Side note: Am I the only one that sees the No Man's Sky reference in the Venus
poster?

------
pmontra
Am I the only one getting bad CRC errors when extracting the files from the
zip with all the images?

$ sha256sum ALL_POSTERS.zip

b77b67acc0d1a74cfe79ad1c223ccf801da5651b407e60d7ce225cda31623354
ALL_POSTERS.zip

It's a 672'712'771 bytes file.

The single image downloads seems to be OK.

------
3solarmasses
Level Frames is printing and framing these now! (Disclosure: I'm a founder)
[https://www.levelframes.com/collections/visions-of-the-
futur...](https://www.levelframes.com/collections/visions-of-the-future)

------
Shivetya
As a fan of The Expanse the release of posters like this was very timely.
While there is obviously no tie in I am just glad to have another very good
scifi show on and interest in space not waning

------
bjornlouser
Ah yes, the infamous photobombing Cowboys of Europa...

------
theothermkn
FTA:

> Imagination is our window into the future.

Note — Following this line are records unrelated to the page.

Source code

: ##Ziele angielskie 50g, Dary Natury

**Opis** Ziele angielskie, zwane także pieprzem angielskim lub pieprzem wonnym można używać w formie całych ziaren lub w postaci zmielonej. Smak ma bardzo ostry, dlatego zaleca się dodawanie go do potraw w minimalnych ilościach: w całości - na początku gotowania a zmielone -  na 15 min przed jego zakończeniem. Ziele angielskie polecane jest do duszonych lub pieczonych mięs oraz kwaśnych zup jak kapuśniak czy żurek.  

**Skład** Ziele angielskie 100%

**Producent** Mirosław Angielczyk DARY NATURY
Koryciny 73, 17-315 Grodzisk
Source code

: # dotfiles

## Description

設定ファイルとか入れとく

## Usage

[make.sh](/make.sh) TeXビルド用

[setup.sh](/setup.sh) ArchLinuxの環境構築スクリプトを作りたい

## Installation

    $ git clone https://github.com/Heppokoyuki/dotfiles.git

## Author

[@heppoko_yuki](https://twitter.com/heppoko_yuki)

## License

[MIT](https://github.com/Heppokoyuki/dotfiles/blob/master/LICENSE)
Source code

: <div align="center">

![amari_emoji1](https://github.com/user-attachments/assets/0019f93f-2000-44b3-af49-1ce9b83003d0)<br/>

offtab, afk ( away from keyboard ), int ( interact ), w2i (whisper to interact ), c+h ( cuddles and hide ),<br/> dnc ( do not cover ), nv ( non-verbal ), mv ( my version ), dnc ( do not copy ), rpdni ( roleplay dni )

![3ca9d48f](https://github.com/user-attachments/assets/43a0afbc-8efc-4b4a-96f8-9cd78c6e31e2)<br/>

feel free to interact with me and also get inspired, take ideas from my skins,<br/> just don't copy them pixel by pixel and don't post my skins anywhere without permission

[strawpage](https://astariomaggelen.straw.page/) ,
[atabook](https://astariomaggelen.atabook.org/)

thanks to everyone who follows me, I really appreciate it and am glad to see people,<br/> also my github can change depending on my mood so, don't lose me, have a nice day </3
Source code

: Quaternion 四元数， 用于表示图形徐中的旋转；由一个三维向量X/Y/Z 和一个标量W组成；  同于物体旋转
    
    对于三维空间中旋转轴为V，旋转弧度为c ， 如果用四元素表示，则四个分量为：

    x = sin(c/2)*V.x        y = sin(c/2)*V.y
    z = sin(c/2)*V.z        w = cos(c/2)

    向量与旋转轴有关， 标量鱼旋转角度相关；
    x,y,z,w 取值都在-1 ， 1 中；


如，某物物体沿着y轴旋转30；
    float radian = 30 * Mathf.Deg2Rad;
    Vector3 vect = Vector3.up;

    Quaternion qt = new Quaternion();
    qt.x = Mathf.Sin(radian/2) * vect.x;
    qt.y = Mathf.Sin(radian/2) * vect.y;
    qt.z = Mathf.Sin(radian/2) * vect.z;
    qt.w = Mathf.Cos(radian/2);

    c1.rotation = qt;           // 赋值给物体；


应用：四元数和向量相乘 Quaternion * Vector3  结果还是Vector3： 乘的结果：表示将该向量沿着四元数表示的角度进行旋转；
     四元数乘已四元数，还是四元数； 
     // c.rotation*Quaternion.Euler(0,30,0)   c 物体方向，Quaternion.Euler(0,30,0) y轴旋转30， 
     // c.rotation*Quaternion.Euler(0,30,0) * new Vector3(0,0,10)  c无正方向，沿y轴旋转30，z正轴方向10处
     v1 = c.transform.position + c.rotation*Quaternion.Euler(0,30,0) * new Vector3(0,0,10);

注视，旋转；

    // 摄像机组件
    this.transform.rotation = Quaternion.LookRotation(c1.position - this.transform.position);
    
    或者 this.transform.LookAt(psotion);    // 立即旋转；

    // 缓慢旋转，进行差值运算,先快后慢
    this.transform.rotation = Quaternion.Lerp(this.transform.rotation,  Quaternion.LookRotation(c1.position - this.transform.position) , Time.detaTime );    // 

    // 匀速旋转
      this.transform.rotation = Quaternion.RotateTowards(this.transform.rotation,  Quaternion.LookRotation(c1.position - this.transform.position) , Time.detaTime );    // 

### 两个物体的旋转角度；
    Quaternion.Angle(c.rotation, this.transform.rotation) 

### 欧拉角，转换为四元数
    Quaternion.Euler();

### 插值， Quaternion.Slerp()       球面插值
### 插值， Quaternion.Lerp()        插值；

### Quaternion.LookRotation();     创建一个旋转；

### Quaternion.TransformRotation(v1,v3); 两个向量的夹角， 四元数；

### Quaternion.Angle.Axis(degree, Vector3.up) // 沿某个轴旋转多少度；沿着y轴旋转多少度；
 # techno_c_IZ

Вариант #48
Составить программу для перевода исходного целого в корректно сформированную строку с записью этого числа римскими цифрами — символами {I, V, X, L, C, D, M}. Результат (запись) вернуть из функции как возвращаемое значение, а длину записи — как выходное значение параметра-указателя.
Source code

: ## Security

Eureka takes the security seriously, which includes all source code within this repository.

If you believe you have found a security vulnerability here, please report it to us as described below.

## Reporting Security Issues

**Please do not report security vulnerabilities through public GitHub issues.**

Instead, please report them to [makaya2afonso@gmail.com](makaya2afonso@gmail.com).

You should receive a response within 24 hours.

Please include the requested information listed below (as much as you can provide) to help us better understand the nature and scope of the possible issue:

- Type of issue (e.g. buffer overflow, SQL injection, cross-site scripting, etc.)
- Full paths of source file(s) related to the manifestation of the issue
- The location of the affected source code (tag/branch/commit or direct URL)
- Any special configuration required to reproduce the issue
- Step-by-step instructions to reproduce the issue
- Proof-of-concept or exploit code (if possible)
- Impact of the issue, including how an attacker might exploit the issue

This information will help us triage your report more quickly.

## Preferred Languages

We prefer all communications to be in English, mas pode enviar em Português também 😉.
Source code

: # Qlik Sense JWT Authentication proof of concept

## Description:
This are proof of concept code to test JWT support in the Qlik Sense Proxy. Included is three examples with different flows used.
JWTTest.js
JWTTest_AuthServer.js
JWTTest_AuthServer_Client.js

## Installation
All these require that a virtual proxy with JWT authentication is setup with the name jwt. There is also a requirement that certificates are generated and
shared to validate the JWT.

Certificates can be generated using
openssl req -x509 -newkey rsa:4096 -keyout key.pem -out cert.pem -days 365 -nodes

Maybe. But the outlook is from the past, and is subject to the past's failures
and to failures of the imagination that are due to the juvenile foible of
nostalgia. These posters are, after all, riffs in the genre of travel
marketing, which is designed to sell the experience of a place as more than it
is; they push a particular and motivated hyper-reality. This betrays their
appeal as a longing to be deceived, a longing that is all too happily filled
by the marketing arm of JPL.

The very idea that "space travel" is anything like "travel" in the vacationing
sense is mere wordplay. Who among us can take 4 years off to "vacation" to
Mars? Or 3 for Venus, to stare at the clouds? Who among us wants to die of
embrittled bones and radiation sickness in a tin can?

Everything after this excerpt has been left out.